Di sisi perekonomian, saya berupaya membeli bahan-bahan makanan tersebut di toko-toko kecil atau UMKM yang membuka layanan belanja daring (online shopping), dengan tujuan untuk turut membantu para pedagang/pengusaha kecil bertahan di tengah perekonomian yang terus memburuk di awal pandemi dan memutar roda perekonomian mereka.
Menurut saya, hal ini merupakan langkah konkrit yang paling memungkinkan bagi saya untuk memberi kebahagiaan kepada para pelaku usaha kecil. Jika dilihat dari perspektif makro, apa yang saya lakukan tersebut juga berkontribusi pada pemulihan ekonomi nasional di sektor UMKM. Dilansir dari data INDEF (Institute for Development of Economics and Finance), sejak pemberlakuan pembatasan sosial berskala besar membuat ruang gerak UMKM sangat terbatas dan pendapatannya menurun drastis (Kontan, 2020). Sektor UMKM sendiri berkontribusi besar terhada produk domestik bruto (PDB) Indonesia.

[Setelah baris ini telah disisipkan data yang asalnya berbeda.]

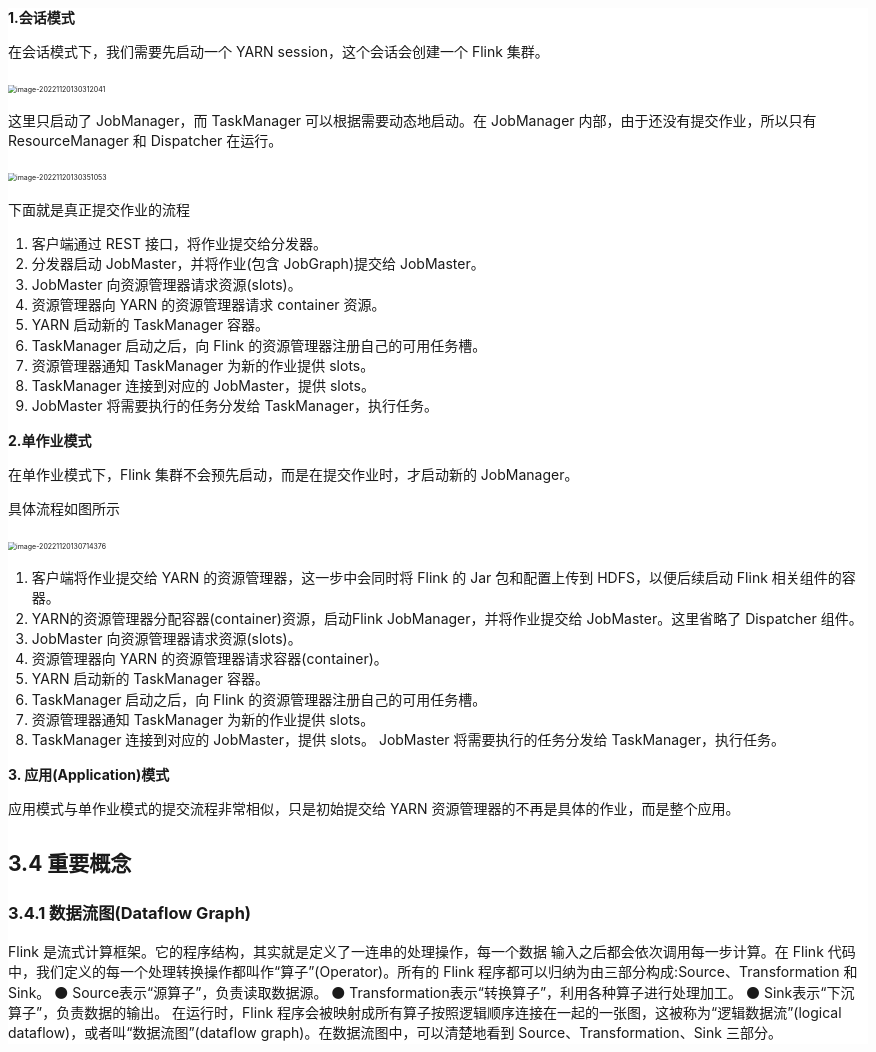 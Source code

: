 **1.会话模式**

在会话模式下，我们需要先启动一个 YARN session，这个会话会创建一个 Flink 集群。

<img src="/Users/zyw/Library/Application Support/typora-user-images/image-20221120130312041.png" alt="image-20221120130312041" style="zoom:50%;" />

这里只启动了 JobManager，而 TaskManager 可以根据需要动态地启动。在 JobManager 内部，由于还没有提交作业，所以只有 ResourceManager 和 Dispatcher 在运行。

<img src="/Users/zyw/Library/Application Support/typora-user-images/image-20221120130351053.png" alt="image-20221120130351053" style="zoom:50%;" />

下面就是真正提交作业的流程

1. 客户端通过 REST 接口，将作业提交给分发器。
2. 分发器启动 JobMaster，并将作业(包含 JobGraph)提交给 JobMaster。
3. JobMaster 向资源管理器请求资源(slots)。
4. 资源管理器向 YARN 的资源管理器请求 container 资源。
5. YARN 启动新的 TaskManager 容器。
6. TaskManager 启动之后，向 Flink 的资源管理器注册自己的可用任务槽。
7. 资源管理器通知 TaskManager 为新的作业提供 slots。
8. TaskManager 连接到对应的 JobMaster，提供 slots。
9. JobMaster 将需要执行的任务分发给 TaskManager，执行任务。



**2.单作业模式**

在单作业模式下，Flink 集群不会预先启动，而是在提交作业时，才启动新的 JobManager。

具体流程如图所示

<img src="/Users/zyw/Library/Application Support/typora-user-images/image-20221120130714376.png" alt="image-20221120130714376" style="zoom:50%;" />

1. 客户端将作业提交给 YARN 的资源管理器，这一步中会同时将 Flink 的 Jar 包和配置上传到 HDFS，以便后续启动 Flink 相关组件的容器。
2. YARN的资源管理器分配容器(container)资源，启动Flink JobManager，并将作业提交给 JobMaster。这里省略了 Dispatcher 组件。
3. JobMaster 向资源管理器请求资源(slots)。
4. 资源管理器向 YARN 的资源管理器请求容器(container)。
5. YARN 启动新的 TaskManager 容器。
6. TaskManager 启动之后，向 Flink 的资源管理器注册自己的可用任务槽。
7. 资源管理器通知 TaskManager 为新的作业提供 slots。
8. TaskManager 连接到对应的 JobMaster，提供 slots。
   JobMaster 将需要执行的任务分发给 TaskManager，执行任务。

**3. 应用(Application)模式**

应用模式与单作业模式的提交流程非常相似，只是初始提交给 YARN 资源管理器的不再是具体的作业，而是整个应用。

## 3.4 重要概念

### 3.4.1 数据流图(Dataflow Graph)

Flink 是流式计算框架。它的程序结构，其实就是定义了一连串的处理操作，每一个数据 输入之后都会依次调用每一步计算。在 Flink 代码中，我们定义的每一个处理转换操作都叫作“算子”(Operator)。所有的 Flink 程序都可以归纳为由三部分构成:Source、Transformation 和 Sink。
 ⚫ Source表示“源算子”，负责读取数据源。
 ⚫ Transformation表示“转换算子”，利用各种算子进行处理加工。
 ⚫ Sink表示“下沉算子”，负责数据的输出。
 在运行时，Flink 程序会被映射成所有算子按照逻辑顺序连接在一起的一张图，这被称为“逻辑数据流”(logical dataflow)，或者叫“数据流图”(dataflow graph)。在数据流图中，可以清楚地看到 Source、Transformation、Sink 三部分。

Pada tahun 2018, sektor UMKM menyumbang hingga Rp. 8.573,9 triliun dari total PDB sebesar Rp. 14.838,3 triliun, sehingga kontribusi UMKM tersebut mencapai 57,8% terhadap PDB nasional (Katadata, 2020). Lebih lanjut, UMKM juga turut memperkerjakan sebanyak 116.978.631 orang atau mencapai 97% dari total tenaga kerja Indonesia, dan secara keseluruhan UMKM memenuhi 99,99% (64.194.067) dari total unit usaha di Indonesia (Katadata, 2020). Dengan upaya membantu perekonomian sektor UMKM tetap berjalan, saya turut merasakan kebahagiaan bahwa dengan membeli produk-produk mereka, memberikan sedikit harapan dan peluang kepada para pelaku UMKM untuk bertahan secara finansial di tengah pandemi COVID19.
Tentunya, upaya berbagi kebahagiaan kepada teman dan kerabat di perantauan serta kepada sektor UMKM sebagaimana yang diuraikan di atas, tidak dapat dipisahkan dari peran strategis JNE dengan layanan pengiriman dan kurir-kurirnya yang berdedikasi untuk mengantarkan paket pengiriman ke seluruh Indonesia. Saya memilih layanan JNE untuk berbagi kebahagiaan di masa pandemi karena saya meyakini bahwa dengan JNE paket persediaan makanan yang saya beli akan tiba tepat waktu dan di alamat penerima yang tepat. Hal ini merupakan wujud kepercayaan saya kepada JNE sebagai penyedia jasa logistik sekaligus katalisator berbagi kebahagiaan di tengah kondisi yang sulit.